Deploying Fedora 18 documentation: learning git the hard way

Filed under: Linux,The Internet — Tags: , , , , — bcotton @ 5:49 pm

If you haven’t heard, the Fedora team released Fedora 18 today. It’s the culmination of many months of effort, and some very frustrating schedule delays. I’m sure everyone was relieve to push it out the door, even as some contributors worked to make sure the mirrors were stable and update translations. I remembered that I had forgotten to push the Fedora 18 versions of the Live Images Guide and the Burning ISOs Guide, so I quickly did that. Then I noticed that several of the documents that were on the site earlier weren’t anymore. Crap.

Here’s how the Fedora Documentation site works: contributors write guides in DocBook XML, build them with a tool called publican, and then check the built documents into a git repository. Once an hour, the web server clones the git repo to update the content on the site. Looking through the commits, it seemed like a few hours prior, someone had published a document without updating their local copy of the web repo first, which blew away previously-published Fedora 18 docs.

The fix seemed simple enough: I’d just revert to a few commits prior and then we could re-publish the most recent updates. So I git a `git reset –hard` and then tried to push. It was suggested that a –force might help, so I did. That’s when I learned that this basically sends the local git repo to the remote as if the remote were empty (someone who understands git better would undoubtedly correct this explanation), which makes sense. For many repos, this probably isn’t too big a deal. For the Docs web repo, which contains many images, PDFs, epubs, etc. and is roughly 8 GB on disk, this can be a slow process.
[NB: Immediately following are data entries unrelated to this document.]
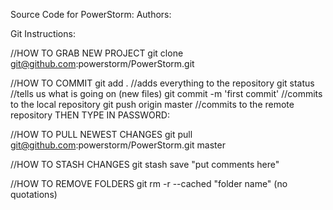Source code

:Source Code for PowerStorm:
Authors:




Git Instructions:

//HOW TO GRAB NEW PROJECT
git clone git@github.com:powerstorm/PowerStorm.git

//HOW TO COMMIT
git add .   							//adds everything to the repository
git status  							//tells us what is going on (new files)
git commit -m 'first commit'					//commits to the local repository
git push origin master						//commits to the remote repository
THEN TYPE IN PASSWORD:

//HOW TO PULL NEWEST CHANGES
git pull git@github.com:powerstorm/PowerStorm.git master

//HOW TO STASH CHANGES
git stash save "put comments here"

//HOW TO REMOVE FOLDERS
git rm -r --cached "folder name" (no quotations)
On a residential cable internet connection which throttles uploads to about 250 KiB/s after the first minute, it’s a very slow process.

I sent a note to the docs mailing list letting people know I was cleaning up the repo and that they shouldn’t push any docs to the web. After an hour or so, the push finally finished. It was…a failure? Someone hadn’t seen my email and pushed a new guide shortly after I had started the push-of-doom. Fortunately I discovered the git revert command in the meantime. revert, instead of pretending like the past never happened, makes diffs to back out the commit(s). After reverting four commits and pushing, we were back to where we were when life was happy. It was simple to re-publish the docs after that, and a reminder was sent to the group to ensure the repo is up-to-date before pushing.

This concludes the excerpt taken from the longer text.